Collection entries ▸
===
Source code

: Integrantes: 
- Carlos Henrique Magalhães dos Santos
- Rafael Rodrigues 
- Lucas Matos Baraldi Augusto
===
What you should do ▸ In full and word for word, write out the data above.

Answer box ▸
Source code

: Integrantes: 
- Carlos Henrique Magalhães dos Santos
- Rafael Rodrigues 
- Lucas Matos Baraldi Augusto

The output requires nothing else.